He told about how, when he needed a fix and needles were not available, he would buy the needles used to inflate basketballs and file them down to a point on the concrete. He eventually got AIDS sharing his needles.

I listened. He got quiet. There was a long silence while he stared at the ceiling. I was about to break the growing uncomfortable pause when he said, “There’s something else.” I sat and waited. I waited a long time.

He finally sighed and began. “I was drunk one night. Real drunk. And I was driving home. I don’t even remember where I was or when it happened. But I hit him. I hit this dude walking across the street.
All of a sudden he was just there in front of me and “WHAM”. And I got scared. Real scared. And I drove off. I remember going to a fifty cent car wash and washing blood and vomit off the front of my car and off the windshield. I got sick and puked. I went home and stayed inside and drunk for a week. They never caught me. It was after that that I started using heroin.” He looked at me.

“I killed a guy. I killed him.” He looked back at the ceiling, breathing hard.

I waited again.
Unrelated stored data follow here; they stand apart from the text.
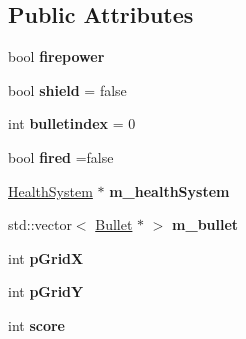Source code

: \subsection*{Public Attributes}
\begin{DoxyCompactItemize}
\item 
\mbox{\label{class_player_a99a734c14d6e6944aeb2ccfead048cec}} 
bool {\bfseries firepower}
\item 
\mbox{\label{class_player_a9344b3d4b21620e95eea29fca8d420bc}} 
bool {\bfseries shield} = false
\item 
\mbox{\label{class_player_a2a5b1dd4fa4e0f9e5310a457d4b51d3e}} 
int {\bfseries bulletindex} = 0
\item 
\mbox{\label{class_player_ae5511e5935bb5ab6d6c7cb8b483a0783}} 
bool {\bfseries fired} =false
\item 
\mbox{\label{class_player_a00c55ba2903f0068f3fee237c89c8363}} 
\mbox{\hyperlink{class_health_system}{Health\+System}} $\ast$ {\bfseries m\+\_\+health\+System}
\item 
\mbox{\label{class_player_a450660f5985e1a52cb2e2f17d02c9932}} 
std\+::vector$<$ \mbox{\hyperlink{class_bullet}{Bullet}} $\ast$ $>$ {\bfseries m\+\_\+bullet}
\item 
\mbox{\label{class_player_a4f011b312116eceaa5bd62b7c309a9bd}} 
int {\bfseries p\+GridX}
\item 
\mbox{\label{class_player_ad4e99d34e5e0d700f4787d50dc45f3e7}} 
int {\bfseries p\+GridY}
\item 
\mbox{\label{class_player_ace6abae8d66534ad0a1fd6458f786a6e}} 
int {\bfseries score}
\end{DoxyCompactItemize}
Mark finally looked back at me. “Can I go to heaven, Steve?”

“You believe Jesus can forgive you, don’t you Mark?”

“I guess I don’t have much of a choice at this point, do I?” he halfway grinned.

“I guess not.” I half grinned back.

“So, will I go?”

“I don’t see why not.”

He closed his eyes and his whole body went slack, like a stretched rubber band that was released.

“Thanks,” he said.

“Don’t thank me,” I said.

“I wasn’t,” he said.

On the way home I thought of a thief who hung next to a man beaten beyond recognition and yet recognized something in Him that was a hope beyond his wildest dreams. He had nothing to lose by asking, given the situation, he didn’t have many options left, really. He took the chance of his life.

“You the Son of God?” he asks.

“You bet your life I am.”

“Wow! Today’s my lucky day. When you get there, put in a good word for me, OK?”

“You got it.”

“Thanks, man.”

“Don’t mention it.”

Sure the thief staked his life on it, but it was not much of a life at that point. He was pretty well used up, beaten up and dumped on the trash heap of humanity. Human trash hanging on a cross outside the city,
worthless to anyone for anything. Except God. So he offered up his last and only gift, his last ditch hope against hope that this other hopeless case next to him was who He claimed to be and His word was good.
And He was, and His word was.

I’ve always wished I could hear Mark after he died. I imagine him grabbing the first person he saw in heaven.

“Hey, you wouldn’t believe what just happened to me of all people…..”

“Yeah, I would. You see, I was a thief and one day…..”

2 comments:

Anonymous said...

s-p, every time I read one of your posts, I cry. May God bless you.

Lito G. Espinosa said...

Thanks for blessing us by sharing this beautiful story.

What a loving and merciful Father we have indeed!